Tomada por empresarios ligados al viejo régimen, la ciudad y puerto de Mazatlán fue expulsando a sus pobladores originales del centro histórico, de las playas y hasta de los esteros, todo para explotar una industria turística depredadora de recursos y de personas; una industria turística que ha privatizado enormes espacios que fueron públicos, decenas de kilómetros de playas que fueron invadidos por hoteles, resorts, marinas y fraccionamientos de lujo, principalmemte para gringos y canadienses que han apañado lo que antes perteneció al pueblo y era de acceso comunitario. La privatización implica vallas, cuerdas y barandales que limitan la playa; accesos restringidos al pueblo, a los vendedores de artesanías y de refrescos; fronteras para la gente común. A partir de la zona dorada comienza una zona racialmente diferente con un predomino de los gueros y blancos: en contraste, todos los trabajadores y trabajadoras de los servicios son morenos.
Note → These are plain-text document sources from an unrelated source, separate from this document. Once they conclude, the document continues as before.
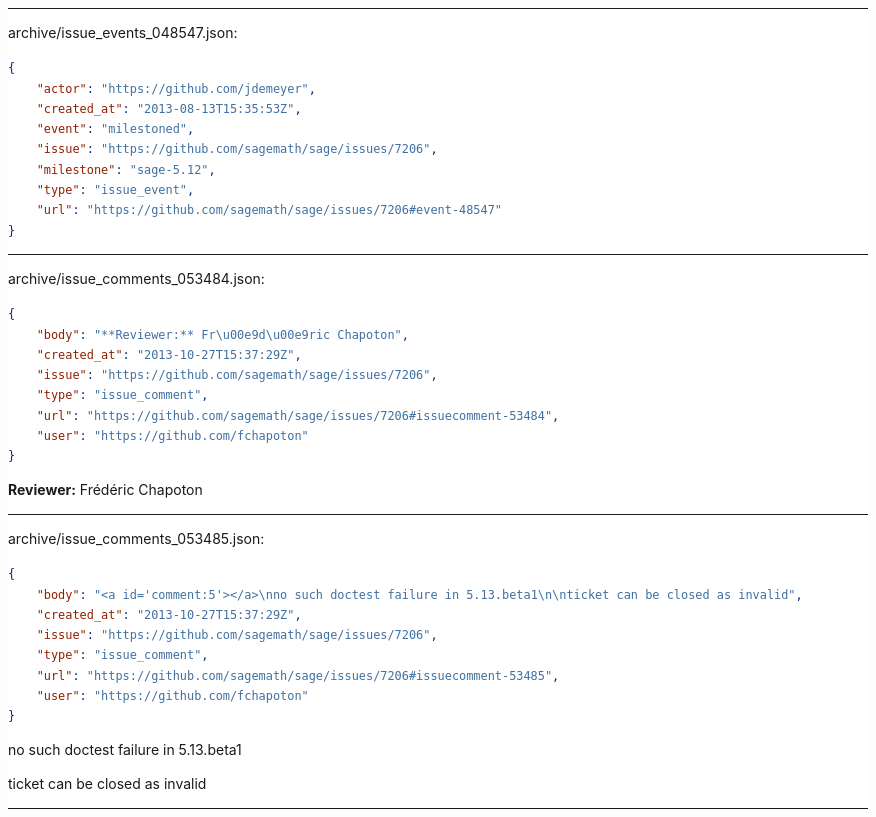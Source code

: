 

---

archive/issue_events_048547.json:
```json
{
    "actor": "https://github.com/jdemeyer",
    "created_at": "2013-08-13T15:35:53Z",
    "event": "milestoned",
    "issue": "https://github.com/sagemath/sage/issues/7206",
    "milestone": "sage-5.12",
    "type": "issue_event",
    "url": "https://github.com/sagemath/sage/issues/7206#event-48547"
}
```



---

archive/issue_comments_053484.json:
```json
{
    "body": "**Reviewer:** Fr\u00e9d\u00e9ric Chapoton",
    "created_at": "2013-10-27T15:37:29Z",
    "issue": "https://github.com/sagemath/sage/issues/7206",
    "type": "issue_comment",
    "url": "https://github.com/sagemath/sage/issues/7206#issuecomment-53484",
    "user": "https://github.com/fchapoton"
}
```

**Reviewer:** Frédéric Chapoton



---

archive/issue_comments_053485.json:
```json
{
    "body": "<a id='comment:5'></a>\nno such doctest failure in 5.13.beta1\n\nticket can be closed as invalid",
    "created_at": "2013-10-27T15:37:29Z",
    "issue": "https://github.com/sagemath/sage/issues/7206",
    "type": "issue_comment",
    "url": "https://github.com/sagemath/sage/issues/7206#issuecomment-53485",
    "user": "https://github.com/fchapoton"
}
```

<a id='comment:5'></a>
no such doctest failure in 5.13.beta1

ticket can be closed as invalid



---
La privatización de las playas ha sido desafiada por músicos populares, trashumantes, nómadas, que van de mesa en mesa, de palapa en palapa, de sombrilla en sombrilla, alegrando los corazones de los turistas y locales. Son pequeñas agrupaciones musicales, muchas veces con una tambora, una tuba, un clarinete, unas trompetas y algún trombón que acompañan a uno o varios cantantes, bajo el rayo del sol y con un calorón que sólo se soporta con una pacífico bien helodia.

Las playas de Mazatlán no son un lugar de remaso; normalmente el sol es intenso, las olas fuertes, las personas temperamentales; predomina la fiesta, las chelas, la música, el baile, el desmadre. Son playas inundadas de música popular y hay de todo, desde solistas, dúos, tríos, cuartetos, hasta bandas más numerosas; y de todos los géneros, desde ranchero, mariachi, huasteco, romántico y bolero, vamos, hasta chiapanecos con marimba. Por supuesto, la mayoría son de banda sinaloense.
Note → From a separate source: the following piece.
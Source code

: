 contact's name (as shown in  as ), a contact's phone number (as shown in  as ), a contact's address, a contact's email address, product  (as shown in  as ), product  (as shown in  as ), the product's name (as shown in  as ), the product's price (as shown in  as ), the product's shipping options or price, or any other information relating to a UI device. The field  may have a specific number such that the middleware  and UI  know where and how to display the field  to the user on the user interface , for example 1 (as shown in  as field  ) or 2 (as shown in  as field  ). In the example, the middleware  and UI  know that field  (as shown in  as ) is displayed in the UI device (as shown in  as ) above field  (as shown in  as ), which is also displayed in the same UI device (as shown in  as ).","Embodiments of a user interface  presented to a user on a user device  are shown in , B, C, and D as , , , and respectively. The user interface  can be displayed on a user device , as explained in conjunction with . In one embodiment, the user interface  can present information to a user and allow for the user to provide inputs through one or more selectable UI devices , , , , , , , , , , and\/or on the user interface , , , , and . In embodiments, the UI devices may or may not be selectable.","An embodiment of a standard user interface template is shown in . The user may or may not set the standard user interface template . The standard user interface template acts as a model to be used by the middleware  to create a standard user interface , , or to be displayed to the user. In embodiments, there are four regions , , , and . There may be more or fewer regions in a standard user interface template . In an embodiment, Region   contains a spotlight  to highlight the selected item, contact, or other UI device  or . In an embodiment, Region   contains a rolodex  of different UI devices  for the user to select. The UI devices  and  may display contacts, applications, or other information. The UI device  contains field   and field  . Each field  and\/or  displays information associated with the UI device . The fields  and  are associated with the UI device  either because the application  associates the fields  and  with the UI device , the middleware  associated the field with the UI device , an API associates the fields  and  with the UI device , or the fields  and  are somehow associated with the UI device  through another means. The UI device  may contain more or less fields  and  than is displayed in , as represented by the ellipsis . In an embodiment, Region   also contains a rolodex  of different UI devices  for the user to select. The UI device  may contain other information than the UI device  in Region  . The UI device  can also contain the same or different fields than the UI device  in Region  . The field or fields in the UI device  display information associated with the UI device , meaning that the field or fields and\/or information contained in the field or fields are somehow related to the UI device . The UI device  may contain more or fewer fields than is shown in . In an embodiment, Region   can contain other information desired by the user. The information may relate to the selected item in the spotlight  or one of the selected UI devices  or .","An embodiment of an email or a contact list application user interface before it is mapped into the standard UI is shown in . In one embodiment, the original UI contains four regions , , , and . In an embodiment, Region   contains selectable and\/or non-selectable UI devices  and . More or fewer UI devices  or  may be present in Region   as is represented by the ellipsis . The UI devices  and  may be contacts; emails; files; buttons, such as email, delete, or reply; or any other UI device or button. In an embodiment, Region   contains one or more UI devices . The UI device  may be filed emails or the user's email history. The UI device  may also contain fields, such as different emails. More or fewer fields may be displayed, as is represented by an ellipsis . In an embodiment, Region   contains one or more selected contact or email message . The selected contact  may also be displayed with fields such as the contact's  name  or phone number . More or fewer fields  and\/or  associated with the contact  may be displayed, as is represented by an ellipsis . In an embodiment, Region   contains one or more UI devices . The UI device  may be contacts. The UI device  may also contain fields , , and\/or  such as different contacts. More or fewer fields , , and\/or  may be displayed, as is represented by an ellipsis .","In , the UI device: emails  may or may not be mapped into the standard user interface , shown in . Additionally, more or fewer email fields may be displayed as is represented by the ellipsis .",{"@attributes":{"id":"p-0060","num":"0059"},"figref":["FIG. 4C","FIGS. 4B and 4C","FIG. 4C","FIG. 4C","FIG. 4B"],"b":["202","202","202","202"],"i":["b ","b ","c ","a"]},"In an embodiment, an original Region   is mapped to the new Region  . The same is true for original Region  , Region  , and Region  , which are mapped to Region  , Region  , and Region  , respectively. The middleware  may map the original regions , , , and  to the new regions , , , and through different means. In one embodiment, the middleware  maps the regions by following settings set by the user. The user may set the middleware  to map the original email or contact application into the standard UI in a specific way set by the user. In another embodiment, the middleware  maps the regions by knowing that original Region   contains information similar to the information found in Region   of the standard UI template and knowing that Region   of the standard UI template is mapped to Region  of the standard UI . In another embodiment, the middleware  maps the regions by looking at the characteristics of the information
Ahí en la protesta pública para defender la música, se moviliza una estética que no sólo es musical, también pasa por las vestimentas propias de esos batos: gorra, camiseta y camisa desfajada, preferentemente de un equipo de beis y preferentemente si es de los Venados, short o pantalón de mezclilla y tenis. Todos con gafas de sol. Las bandas de músicos populares conforman en su mayoría un oficio masculino, pero la fiesta la arman y la protesta la iluminan las morras. La rebelión es alegre, festiva, musical. Fuerte, enérgica, con un ruidero a muy altos decibeles. Es irreverente. Los carteles que lleva de modo espontáneo la gente dicen: “la música no mata”, “no somos criminales”, “viva la música”. La gente protesta cantando y bailando, contra las restricciones racistas y clasistas. 
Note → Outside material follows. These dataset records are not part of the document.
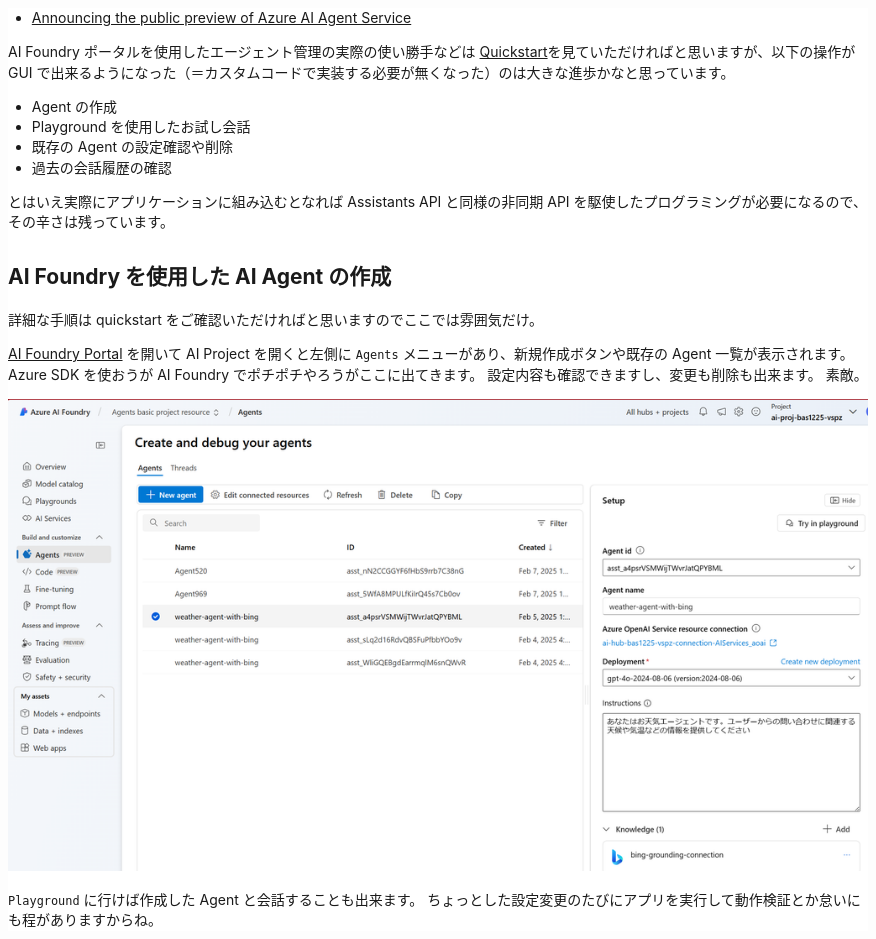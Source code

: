- [Announcing the public preview of Azure AI Agent Service](https://techcommunity.microsoft.com/blog/azure-ai-services-blog/unlocking-ai-powered-automation-with-azure-ai-agent-service/4372041)

AI Foundry ポータルを使用したエージェント管理の実際の使い勝手などは [Quickstart](https://learn.microsoft.com/en-us/azure/ai-services/agents/quickstart?pivots=ai-foundry)を見ていただければと思いますが、以下の操作が GUI で出来るようになった（＝カスタムコードで実装する必要が無くなった）のは大きな進歩かなと思っています。

- Agent の作成
- Playground を使用したお試し会話
- 既存の Agent の設定確認や削除
- 過去の会話履歴の確認

とはいえ実際にアプリケーションに組み込むとなれば Assistants API と同様の非同期 API を駆使したプログラミングが必要になるので、その辛さは残っています。

## AI Foundry を使用した AI Agent の作成

詳細な手順は quickstart をご確認いただければと思いますのでここでは雰囲気だけ。

[AI Foundry Portal](https://ai.azure.com) を開いて AI Project を開くと左側に `Agents` メニューがあり、新規作成ボタンや既存の Agent 一覧が表示されます。
Azure SDK を使おうが AI Foundry でポチポチやろうがここに出てきます。
設定内容も確認できますし、変更も削除も出来ます。
素敵。

![ai foundry portal - agents](./images/aifp-agents.png)

`Playground` に行けば作成した Agent と会話することも出来ます。
ちょっとした設定変更のたびにアプリを実行して動作検証とか怠いにも程がありますからね。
La raza se ha movilizado, hay miles de comentarios en las redes sociales, decenas de videos y memes en solidaridad con los músicos de banda. Incluso la gente a la que no le gusta este género defiende su derecho a existir y a ser sonado. La cosa crece a niveles insospechados cuando se anuncia una convocatoria generalizada para romper un record Guinness con la mayor concentración mundial de músicos de banda. 

Los empresarios y el gobierno municipal perdieron la batalla por regular a los músicos populares como resultado de las importantes y espontáneas manifestaciones; perdieron rotundamente la batalla en las redes y las burlas hacia la aristocracia mazatleca están cada vez más subidas de color. Los medios alineados al poder no dieron relevancia a la noticia, pero el pueblo es más fuerte, la gente está indignada. La batalla por la libertad de los músicos populares de Mazatlán se está convirtiendo en un emblema que moviliza a la opinión pública nacional y confronta a las clases sociales, a sus gustos y preferencias estéticas, a sus referentes culturales y los emblemas de su identidad. 

Dando color a las vacaciones escolares, durante el resto de la Semana Santa y después, durante la Semana de Pascua, la banda siguió sonando en Mazatlán. La fiesta sigue y la música de banda ha sido reivindicada por su pueblo: los lugareños y turistas no tenemos más remedio que disfrutarla.